- Rong Location in Province No. 1 Rong Rong (Nepal)
- Coordinates: 26°48′N 88°03′E﻿ / ﻿26.80°N 88.05°E
- Province: Province No. 1
- District: Ilam
- Wards: 6
- Established: 10 March 2017
- Seat: Kolbung

Government
- • Type: Village Council
- • Chairperson: Mr. Mani Kumar Sangbo (NC)
- • Vice-chairperson: Mrs. Bishnu Maya Khawas (CPN-UML)

Area
- • Total: 155.06 km^{2} (59.87 sq mi)

Population (2011)
- • Total: 19,135
- • Density: 123.40/km^{2} (319.61/sq mi)
- Time zone: UTC+5:45 (Nepal Standard Time)
- Website: official website

= Rong Rural Municipality =

Rong (रोङ गाउँपालिका) is a rural municipality out of six rural municipalities located in Ilam District of Province No. 1 of Nepal. Six out of Ilam's 10 municipalities are rural and the remaining four urban.
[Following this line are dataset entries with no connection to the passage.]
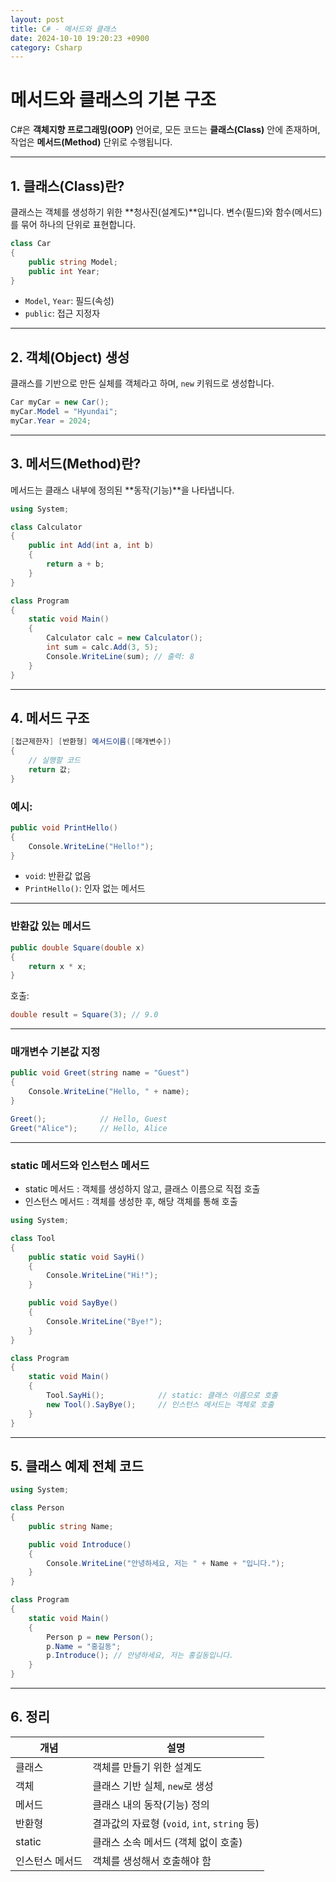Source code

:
 ```yaml
---
layout: post
title: C# - 메서드와 클래스
date: 2024-10-10 19:20:23 +0900
category: Csharp
---
```

# 메서드와 클래스의 기본 구조

C#은 **객체지향 프로그래밍(OOP)** 언어로, 모든 코드는 **클래스(Class)** 안에 존재하며, 작업은 **메서드(Method)** 단위로 수행됩니다.

---

## 1. 클래스(Class)란?

클래스는 객체를 생성하기 위한 **청사진(설계도)**입니다. 변수(필드)와 함수(메서드)를 묶어 하나의 단위로 표현합니다.

```csharp
class Car
{
    public string Model;
    public int Year;
}
```

- `Model`, `Year`: 필드(속성)
- `public`: 접근 지정자

---

## 2. 객체(Object) 생성

클래스를 기반으로 만든 실체를 객체라고 하며, `new` 키워드로 생성합니다.

```csharp
Car myCar = new Car();
myCar.Model = "Hyundai";
myCar.Year = 2024;
```

---

## 3. 메서드(Method)란?

메서드는 클래스 내부에 정의된 **동작(기능)**을 나타냅니다.

```csharp
using System;

class Calculator
{
    public int Add(int a, int b)
    {
        return a + b;
    }
}

class Program
{
    static void Main()
    {
        Calculator calc = new Calculator();
        int sum = calc.Add(3, 5);
        Console.WriteLine(sum); // 출력: 8
    }
}
```

---

## 4. 메서드 구조

```csharp
[접근제한자] [반환형] 메서드이름([매개변수])
{
    // 실행할 코드
    return 값;
}
```

### 예시:

```csharp
public void PrintHello()
{
    Console.WriteLine("Hello!");
}
```

- `void`: 반환값 없음
- `PrintHello()`: 인자 없는 메서드

---

### 반환값 있는 메서드

```csharp
public double Square(double x)
{
    return x * x;
}
```

호출:

```csharp
double result = Square(3); // 9.0
```

---

### 매개변수 기본값 지정

```csharp
public void Greet(string name = "Guest")
{
    Console.WriteLine("Hello, " + name);
}

Greet();            // Hello, Guest
Greet("Alice");     // Hello, Alice
```

---

### static 메서드와 인스턴스 메서드

- static 메서드 : 객체를 생성하지 않고, 클래스 이름으로 직접 호출
- 인스턴스 메서드 : 객체를 생성한 후, 해당 객체를 통해 호출

```csharp
using System;

class Tool
{
    public static void SayHi()
    {
        Console.WriteLine("Hi!");
    }

    public void SayBye()
    {
        Console.WriteLine("Bye!");
    }
}

class Program
{
    static void Main()
    {
        Tool.SayHi();            // static: 클래스 이름으로 호출
        new Tool().SayBye();     // 인스턴스 메서드는 객체로 호출
    }
}
```

---

## 5. 클래스 예제 전체 코드

```csharp
using System;

class Person
{
    public string Name;

    public void Introduce()
    {
        Console.WriteLine("안녕하세요, 저는 " + Name + "입니다.");
    }
}

class Program
{
    static void Main()
    {
        Person p = new Person();
        p.Name = "홍길동";
        p.Introduce(); // 안녕하세요, 저는 홍길동입니다.
    }
}
```

---

## 6. 정리

| 개념 | 설명 |
|------|------|
| 클래스 | 객체를 만들기 위한 설계도 |
| 객체 | 클래스 기반 실체, `new`로 생성 |
| 메서드 | 클래스 내의 동작(기능) 정의 |
| 반환형 | 결과값의 자료형 (`void`, `int`, `string` 등) |
| static | 클래스 소속 메서드 (객체 없이 호출) |
| 인스턴스 메서드 | 객체를 생성해서 호출해야 함 |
According to Ministry of Federal Affairs and Local Development Rong has an area of 155.06 km2 and the total population of the municipality is 19135 as of Census of Nepal 2011.

Jirmale, Erautar, Kolbung and Shantipur which previously were all separate Village development committee merged to form this new local level body. Fulfilling the requirement of the new Constitution of Nepal 2015, Ministry of Federal Affairs and Local Development replaced all old VDCs and Municipalities into 753 new local level body (Municipality).

The rural municipality is divided into total 6 wards and the headquarter of this newly formed rural municipality is situated in Kolbung.